Son yıllarda iki ülke edebiyatı gündemimizde. Biri Kuzey Avrupa, diğeri de Japon edebiyatı… Eskiden bu iki ülkenin köşe başı yazarları çevrilirken, şimdi Per Petterson da Haruki Murakami de neredeyse bütün yazdıklarıyla Türkçede yaşamaya başladılar. Üstelik bu iki edebiyatın kitapları görece uzaktır bize. Sadece coğrafî bir uzaklıktan da bahsetmiyorum; hâkim edebi sesin de dışında gelişmişlerdir. Öte yandan, hâkim edebî sesle de bazı ortaklıkları bulunur. Mesela Haruki Murakami’nin çok satan kitaplarındaki Japon karakterlerin isimlerini Amerikalılarla değiştirsek, okur çok da şaşırmaz buna. Per Petterson’un “kır” anlatısındaki kimi hikâyeler bizim “kır” edebiyatındaki bazı anlatılarla da benzerlik taşır. Ben bir zenginlik olarak görürüm benzerlikleri.

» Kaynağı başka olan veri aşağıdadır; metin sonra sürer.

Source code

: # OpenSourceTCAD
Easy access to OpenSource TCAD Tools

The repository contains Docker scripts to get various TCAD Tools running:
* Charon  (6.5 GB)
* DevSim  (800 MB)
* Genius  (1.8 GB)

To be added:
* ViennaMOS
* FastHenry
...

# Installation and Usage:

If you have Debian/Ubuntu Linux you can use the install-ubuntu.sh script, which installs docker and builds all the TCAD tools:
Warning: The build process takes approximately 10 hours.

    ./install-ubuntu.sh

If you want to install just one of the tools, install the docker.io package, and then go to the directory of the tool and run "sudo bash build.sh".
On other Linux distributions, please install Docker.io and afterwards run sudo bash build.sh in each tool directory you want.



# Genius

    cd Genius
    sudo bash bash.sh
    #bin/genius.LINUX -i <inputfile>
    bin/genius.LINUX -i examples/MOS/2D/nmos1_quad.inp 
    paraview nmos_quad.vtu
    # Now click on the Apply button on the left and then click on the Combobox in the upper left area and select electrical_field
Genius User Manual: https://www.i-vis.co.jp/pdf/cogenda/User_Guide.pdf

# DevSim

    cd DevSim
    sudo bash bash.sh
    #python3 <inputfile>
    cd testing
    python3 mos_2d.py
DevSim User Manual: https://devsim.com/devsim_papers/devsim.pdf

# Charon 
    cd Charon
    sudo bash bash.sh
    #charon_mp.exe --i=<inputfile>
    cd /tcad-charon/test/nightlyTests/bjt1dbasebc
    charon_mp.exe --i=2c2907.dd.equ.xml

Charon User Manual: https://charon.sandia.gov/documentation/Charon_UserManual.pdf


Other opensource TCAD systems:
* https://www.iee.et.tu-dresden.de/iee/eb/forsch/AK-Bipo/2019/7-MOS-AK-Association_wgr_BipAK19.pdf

Bu ay Sabitfikir’de Türkiye’deki Japon edebiyatı var. Dosya yazısını ülkemizin en iyi Japonca çevirmeni H. Can Erkin kaleme aldı. Bu zamana kadar Japoncadan çevrilip ülkemizde yayınlanan isimleri biraz daha yakından tanımak ve Japon edebiyatının ülkemizdeki seyrini doğru anlamak için çok önemli bir dosya yazısı olduğunu söyleyebilirim. Umarım H. Can Erkin bundan sonra dergimizdeki başka yazılarıyla da bu seyrini genişletir. Eylül sayımızda ayrıca üç önemli söyleşi de okuyacaksınız. Biri ustamız Selim İleri’nin Ahmet Hamdi Tanpınar okumalarından süzüp yazdığı Yaşadınız Öldünüz, Bir Anlamı Olmalı Bunun adlı sıra dışı metni üzerine röportajı, diğeri de Fatma Barbarosoğlu ve Nazife Şişman’ın mektuplaşmalarından oluşan Karantina Günlerinde Evin E Hali üzerine sohbeti… Ve M. Hakkı Suçin’in kitaplarla dolu dünyası… Keyifli okumalar.